Getting back to the film for a minute, as already noted it did a great job filleting the novel. While the novel has more (and more fully developed) characters, the film focuses in on Nazneen's immediate family, allowing it to avoid compressing in subplots that, while good in the novel, would only complicate a film (e.g. Nazneen's friend's son's struggle with drugs). The film does miss a couple of tricks though. Less significantly, it skips over the troubles that afflicted the real Brick Lane, and which form the backdrop towards the end of the novel. It replaces this with Nazneen simply pursuing her daughter into a tube station. Not sure why. A more significant lapse with the film is, I feel, its handling of Nazneen's sister. In the novel, while she does make a series of mistakes in her life, it's clear that much of what happens to her is largely beyond her control. In the film, by contrast, her seemingly romantic adventures from her letters are ultimately used to portray her as a prostitute (or something similar). That's not something that I think is intended in the novel, though she does seem to drift from one Sugar Daddy to another. This narrative device does actually work in the film, but just doesn't seem faithful to the character in the novel.

Finally, to return to the title of this post: film then book, or book then film? Obviously the latter, but I did admire the skill by which this novel was turned into a film.

Friday, 11 January 2008

While I remember ...

Just while I remember, I need to write something down about Brick Lane, Last Light, and Galactic North at some point. Polished all of those off in the last couple of weeks.

What happened to December?

The usual run up to Christmas and New Year is what happened. Still, that only really applies to the tail end of December - prior to that simple laziness conspired to leave my blog vacuous (well, vacuous-in-the-lack-of-words sense).

Sticking to tradition, my birthday involved a trip up to London for various art exhibitions and get-togethers with friends. The big one was "Pop Art Portraits" at the National Portrait Gallery. Although it wasn't particularly large, it covered a good range of artists (including favourite Warhol), and also afforded a chance to see 2007's Photographic Portrait Prize. We also took in the Millais exhibition at Tate Britain. Although I tend to write-off artists from his era as typically "chocolate-boxy", this was really enjoyable. Finished the day off with dinner with C's friend A, and with Dr. M. Good to see both as ever. I've promised to do more evening trips up to London to see Dr. M - they're always a lot of fun, but I so rarely make the effort. I'd make it a "New Year's Resolution" if I weren't so likely to break it.

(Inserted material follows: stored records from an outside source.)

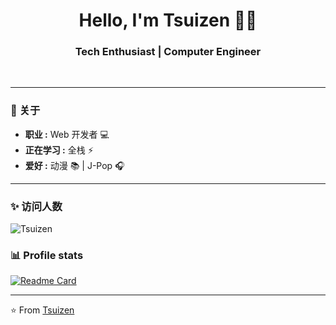 <h1 align="center"> Hello, I'm Tsuizen 👨‍💻 </h1>

<h3 align="center">  Tech Enthusiast | Computer Engineer </h3> <br>

<p align="center"> 
</p>

---------------------------------------------------------------------------------------------------------------------------------------------------------------------------------
### 🤔 关于
-  **职业 :**  Web 开发者 :computer:
-  **正在学习 :** 全栈 :zap:
-  **爱好 :** 动漫 :books: | J-Pop :headphones:

---------------------------------------------------------------------------------------------------------------------------------------------------------------------------------
### ✨ 访问人数

<p align="left"><img src="https://komarev.com/ghpvc/?username=Tsuizen" alt="Tsuizen" /></p>

### 📊 Profile stats
[![Readme Card](https://github-readme-stats.vercel.app/api?username=Tsuizen&show_icons=true&title_color=ffffff&icon_color=bb2acf&text_color=daf7dc&bg_color=151515)](https://github.com/anuraghazra/github-readme-stats)

-------------------------------------------------------------------------------------------------------------------------------------------------------------------------------

⭐️ From [Tsuizen](http://www.github.com/Tsuizen)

Christmas was also preceded by the so-called "Biomodellers Lunch" ...
... which went pretty well again. Better, I'd say, than last year's. This time round we managed to persuade more of the attendees to visiting drinking establishments post-meal. Then again, this time round we stacked the deck with "biomodellers and friends" who were much easier to persuade.

Christmas was the traditional jet-ride home to Scotland. Begun, this time, with a non-traditional rental car puncture just outside Perth (which, annoyingly, I'm going to have to pay for). Anyway, got to see my parents, brothers and friends as per usual. Managed to squeeze a hike in with G ...
... and finally met brother S's new girlfriend. The latter experience is now somewhat less clear on account of alcohol consumption. Also caught up with the various offspring of my friends. Everything seems to be going in the right direction there - not least in the toilet-training department (after 2006's debacle). G's daughter has come on hugely since my last visit - I was particularly impressed with her training in politeness. Spectacular for one only 18 months old.

New Year (back down south) afforded an evening with A, J and my god-daughter. It was nice, though things will be better once said god-daughter's a bit more settled. Only rarely did we get A and J at the same time.